Your objective =
Exact repetition of every entry is required.

........

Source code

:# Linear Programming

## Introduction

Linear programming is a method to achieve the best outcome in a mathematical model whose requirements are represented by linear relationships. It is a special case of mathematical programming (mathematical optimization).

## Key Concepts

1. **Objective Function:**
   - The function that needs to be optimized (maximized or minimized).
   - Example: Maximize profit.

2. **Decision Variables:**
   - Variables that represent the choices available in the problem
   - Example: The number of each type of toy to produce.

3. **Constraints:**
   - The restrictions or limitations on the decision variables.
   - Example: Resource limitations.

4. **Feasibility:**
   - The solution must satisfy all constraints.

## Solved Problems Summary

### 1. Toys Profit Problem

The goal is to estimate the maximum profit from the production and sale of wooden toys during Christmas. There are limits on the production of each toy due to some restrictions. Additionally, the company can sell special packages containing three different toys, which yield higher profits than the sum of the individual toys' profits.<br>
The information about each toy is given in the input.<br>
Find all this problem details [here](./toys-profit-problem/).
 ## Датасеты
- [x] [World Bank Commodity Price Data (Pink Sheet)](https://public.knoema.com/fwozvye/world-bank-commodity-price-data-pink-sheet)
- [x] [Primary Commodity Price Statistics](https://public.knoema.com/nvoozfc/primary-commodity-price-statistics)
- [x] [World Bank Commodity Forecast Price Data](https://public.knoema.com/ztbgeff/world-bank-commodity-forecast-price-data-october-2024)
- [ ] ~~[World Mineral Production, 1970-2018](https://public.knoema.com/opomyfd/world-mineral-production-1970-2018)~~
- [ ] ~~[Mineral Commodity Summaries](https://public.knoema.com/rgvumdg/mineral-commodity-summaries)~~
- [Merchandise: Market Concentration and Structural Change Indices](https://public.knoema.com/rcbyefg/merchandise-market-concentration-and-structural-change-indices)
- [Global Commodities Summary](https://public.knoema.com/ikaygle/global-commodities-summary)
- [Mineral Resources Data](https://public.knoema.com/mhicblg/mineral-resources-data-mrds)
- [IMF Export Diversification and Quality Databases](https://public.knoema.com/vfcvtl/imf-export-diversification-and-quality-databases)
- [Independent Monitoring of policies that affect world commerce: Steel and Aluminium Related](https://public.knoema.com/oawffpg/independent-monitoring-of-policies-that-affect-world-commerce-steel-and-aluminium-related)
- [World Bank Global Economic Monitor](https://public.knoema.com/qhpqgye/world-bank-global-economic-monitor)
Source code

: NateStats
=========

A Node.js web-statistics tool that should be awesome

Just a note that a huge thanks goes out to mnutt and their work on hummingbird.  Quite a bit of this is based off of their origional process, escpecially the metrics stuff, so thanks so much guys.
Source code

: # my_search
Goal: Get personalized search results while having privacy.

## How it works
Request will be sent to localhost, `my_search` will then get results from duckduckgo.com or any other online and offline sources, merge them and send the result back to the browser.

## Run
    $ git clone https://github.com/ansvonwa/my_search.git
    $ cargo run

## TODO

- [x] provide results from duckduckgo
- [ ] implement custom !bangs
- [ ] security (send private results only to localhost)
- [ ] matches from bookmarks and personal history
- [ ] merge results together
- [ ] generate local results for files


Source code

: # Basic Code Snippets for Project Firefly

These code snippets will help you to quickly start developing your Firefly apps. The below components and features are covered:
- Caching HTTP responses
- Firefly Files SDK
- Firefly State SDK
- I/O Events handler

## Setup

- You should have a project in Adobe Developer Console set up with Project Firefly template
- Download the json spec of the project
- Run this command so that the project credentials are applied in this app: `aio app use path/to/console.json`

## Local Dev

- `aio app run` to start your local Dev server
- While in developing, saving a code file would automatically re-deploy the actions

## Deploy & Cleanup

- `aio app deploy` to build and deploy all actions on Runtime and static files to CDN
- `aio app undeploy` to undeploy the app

........

Completed task =
Source code

:# Linear Programming

## Introduction

Linear programming is a method to achieve the best outcome in a mathematical model whose requirements are represented by linear relationships. It is a special case of mathematical programming (mathematical optimization).

## Key Concepts

1. **Objective Function:**
   - The function that needs to be optimized (maximized or minimized).
   - Example: Maximize profit.

2. **Decision Variables:**
   - Variables that represent the choices available in the problem
   - Example: The number of each type of toy to produce.

3. **Constraints:**
   - The restrictions or limitations on the decision variables.
   - Example: Resource limitations.

4. **Feasibility:**
   - The solution must satisfy all constraints.

## Solved Problems Summary

### 1. Toys Profit Problem

The goal is to estimate the maximum profit from the production and sale of wooden toys during Christmas. There are limits on the production of each toy due to some restrictions. Additionally, the company can sell special packages containing three different toys, which yield higher profits than the sum of the individual toys' profits.<br>
The information about each toy is given in the input.<br>
Find all this problem details [here](./toys-profit-problem/).
 ## Датасеты
- [x] [World Bank Commodity Price Data (Pink Sheet)](https://public.knoema.com/fwozvye/world-bank-commodity-price-data-pink-sheet)
- [x] [Primary Commodity Price Statistics](https://public.knoema.com/nvoozfc/primary-commodity-price-statistics)
- [x] [World Bank Commodity Forecast Price Data](https://public.knoema.com/ztbgeff/world-bank-commodity-forecast-price-data-october-2024)
- [ ] ~~[World Mineral Production, 1970-2018](https://public.knoema.com/opomyfd/world-mineral-production-1970-2018)~~
- [ ] ~~[Mineral Commodity Summaries](https://public.knoema.com/rgvumdg/mineral-commodity-summaries)~~
- [Merchandise: Market Concentration and Structural Change Indices](https://public.knoema.com/rcbyefg/merchandise-market-concentration-and-structural-change-indices)
- [Global Commodities Summary](https://public.knoema.com/ikaygle/global-commodities-summary)
- [Mineral Resources Data](https://public.knoema.com/mhicblg/mineral-resources-data-mrds)
- [IMF Export Diversification and Quality Databases](https://public.knoema.com/vfcvtl/imf-export-diversification-and-quality-databases)
- [Independent Monitoring of policies that affect world commerce: Steel and Aluminium Related](https://public.knoema.com/oawffpg/independent-monitoring-of-policies-that-affect-world-commerce-steel-and-aluminium-related)
- [World Bank Global Economic Monitor](https://public.knoema.com/qhpqgye/world-bank-global-economic-monitor)
Source code

: NateStats
=========

A Node.js web-statistics tool that should be awesome

Just a note that a huge thanks goes out to mnutt and their work on hummingbird.  Quite a bit of this is based off of their origional process, escpecially the metrics stuff, so thanks so much guys.
Source code

: # my_search
Goal: Get personalized search results while having privacy.

## How it works
Request will be sent to localhost, `my_search` will then get results from duckduckgo.com or any other online and offline sources, merge them and send the result back to the browser.

## Run
    $ git clone https://github.com/ansvonwa/my_search.git
    $ cargo run

## TODO

- [x] provide results from duckduckgo
- [ ] implement custom !bangs
- [ ] security (send private results only to localhost)
- [ ] matches from bookmarks and personal history
- [ ] merge results together
- [ ] generate local results for files


Source code

: # Basic Code Snippets for Project Firefly

These code snippets will help you to quickly start developing your Firefly apps. The below components and features are covered:
- Caching HTTP responses
- Firefly Files SDK
- Firefly State SDK
- I/O Events handler

## Setup

- You should have a project in Adobe Developer Console set up with Project Firefly template
- Download the json spec of the project
- Run this command so that the project credentials are applied in this app: `aio app use path/to/console.json`

## Local Dev

- `aio app run` to start your local Dev server
- While in developing, saving a code file would automatically re-deploy the actions

## Deploy & Cleanup

- `aio app deploy` to build and deploy all actions on Runtime and static files to CDN
- `aio app undeploy` to undeploy the app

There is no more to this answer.